In response to the first highlighted sentence, about health care rationing, I will quote an email that I received just last night:
We seem to hear a lot about people waiting long periods of time in Canada for medical appointments. My Canadian neighbors (one a DR and the other a PA) lost two elderly parents to cancer. They said, their parents received excellent responsive care that was every bit as good a that available in the US. They did say it was necessary sometimes to pay for initial appointments to be seen [...]

I agree that we are hearing a lot of scare tactics, not from facts, but mostly from self interest. I had double knee replacement with complete coverage by Medicare and Tri-Care, so why would I want change???!!!

So much for the long lines that Hanson talks about. But don't believe my email correspondent. Watch Michael Moore's Sicko, which--as even Fox News had to reluctantly admit--gave a fair assessment of the problems with U.S. health care.

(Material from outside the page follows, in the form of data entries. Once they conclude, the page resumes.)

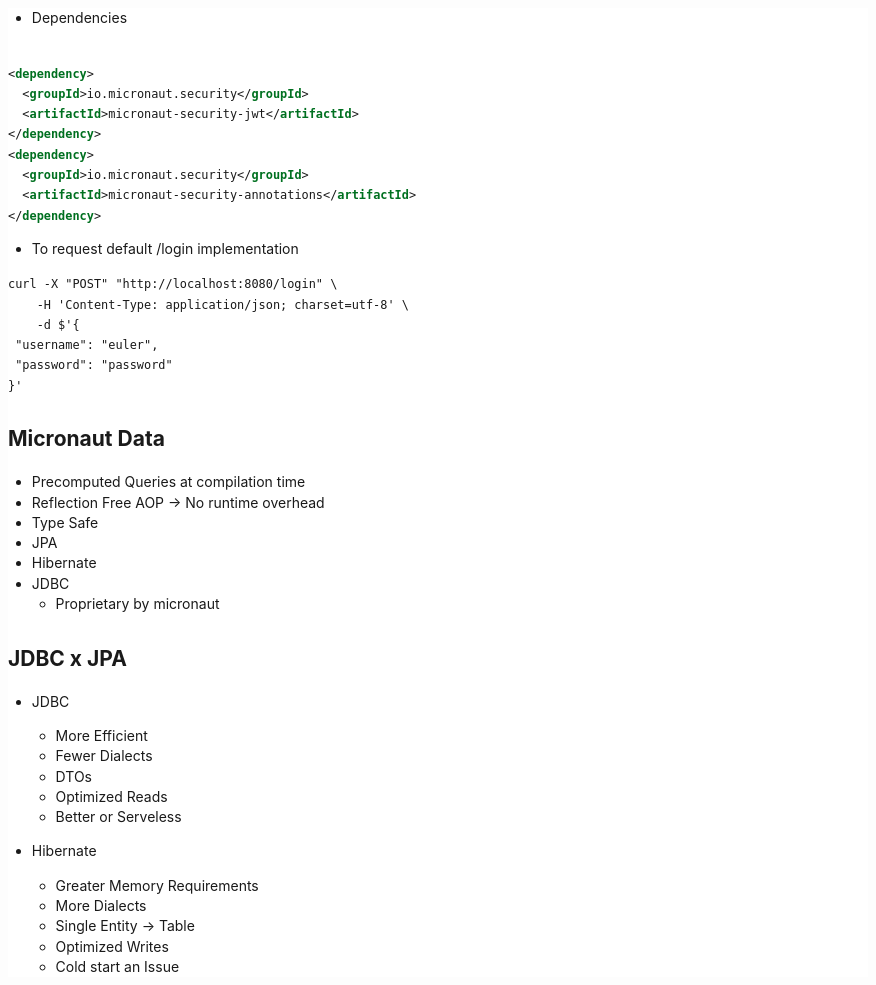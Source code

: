 * Dependencies

```xml

<dependency>
  <groupId>io.micronaut.security</groupId>
  <artifactId>micronaut-security-jwt</artifactId>
</dependency>
<dependency>
  <groupId>io.micronaut.security</groupId>
  <artifactId>micronaut-security-annotations</artifactId>
</dependency>

 ```

 * To request default /login implementation

 ```
curl -X "POST" "http://localhost:8080/login" \
     -H 'Content-Type: application/json; charset=utf-8' \
     -d $'{
  "username": "euler",
  "password": "password"
}'

 ```

 ## Micronaut Data

 * Precomputed Queries at compilation time
 * Reflection Free AOP -> No runtime overhead
 * Type Safe
 * JPA
  * Hibernate
* JDBC
  * Proprietary by micronaut


## JDBC x JPA

* JDBC
  * More Efficient
  * Fewer Dialects
  * DTOs
  * Optimized Reads
  * Better or Serveless

* Hibernate
  * Greater Memory Requirements
  * More Dialects
  * Single Entity -> Table
  * Optimized Writes
  * Cold start an Issue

Or watch any one of the videos posted on the Bill Moyers Journal website, which deal with the rationing accusation that Hanson and his conservative think-tank buddies like to make even as they know it to be exaggerated, if not altogether false.

As for Hanson's contention that the average American wants to tinker, not overhaul health care, it really depends on whom you ask: People who enjoy good company-paid health insurance are probably going to agree with Hanson, but that is only because they do not realize how easily they can be dropped once they develop an "expensive illness" (I cringed just writing that phrase), or how easily they can see their premiums rise beyond their ability to pay for them if anything catastrophic happens to them or their family. Instead, ask those who cannot afford health insurance or with insufficient coverage, and they are likely to disagree with Hanson's point, as are the thousands of Americans that go without needed and easy medical or dental care because either they have no insurance or they cannot afford to pay their deductible. Just watch Remote Area Medical teams provide health care services--services that all other civilized nations provide to their citizens--to thousands of Americans, even ones with insurance coverage, who had gone months or even years without needed care because they couldn't afford it.

And finally, yes, people who need emergency care can and should go to emergency rooms to get it, but the fact is that many Americans go to an ER near them for non-emergency conditions, things that a family doctor is perfectly capable of handling. Not only does this create really long lines in ERs (not the exaggerated Canadian lines that Hanson fantasizes about), emergency rooms do not work for free, so they charge the patients that they treat for money they do not have in the first place (and pursue the money through collection agencies and lawsuits.)

We cannot let people like Hanson take control of the reform debate, because they intentionally use deceptive logic to hide the fact that they do not represent the interest of average folks, but the interest of the very corporations their think-tanks depend on for funding.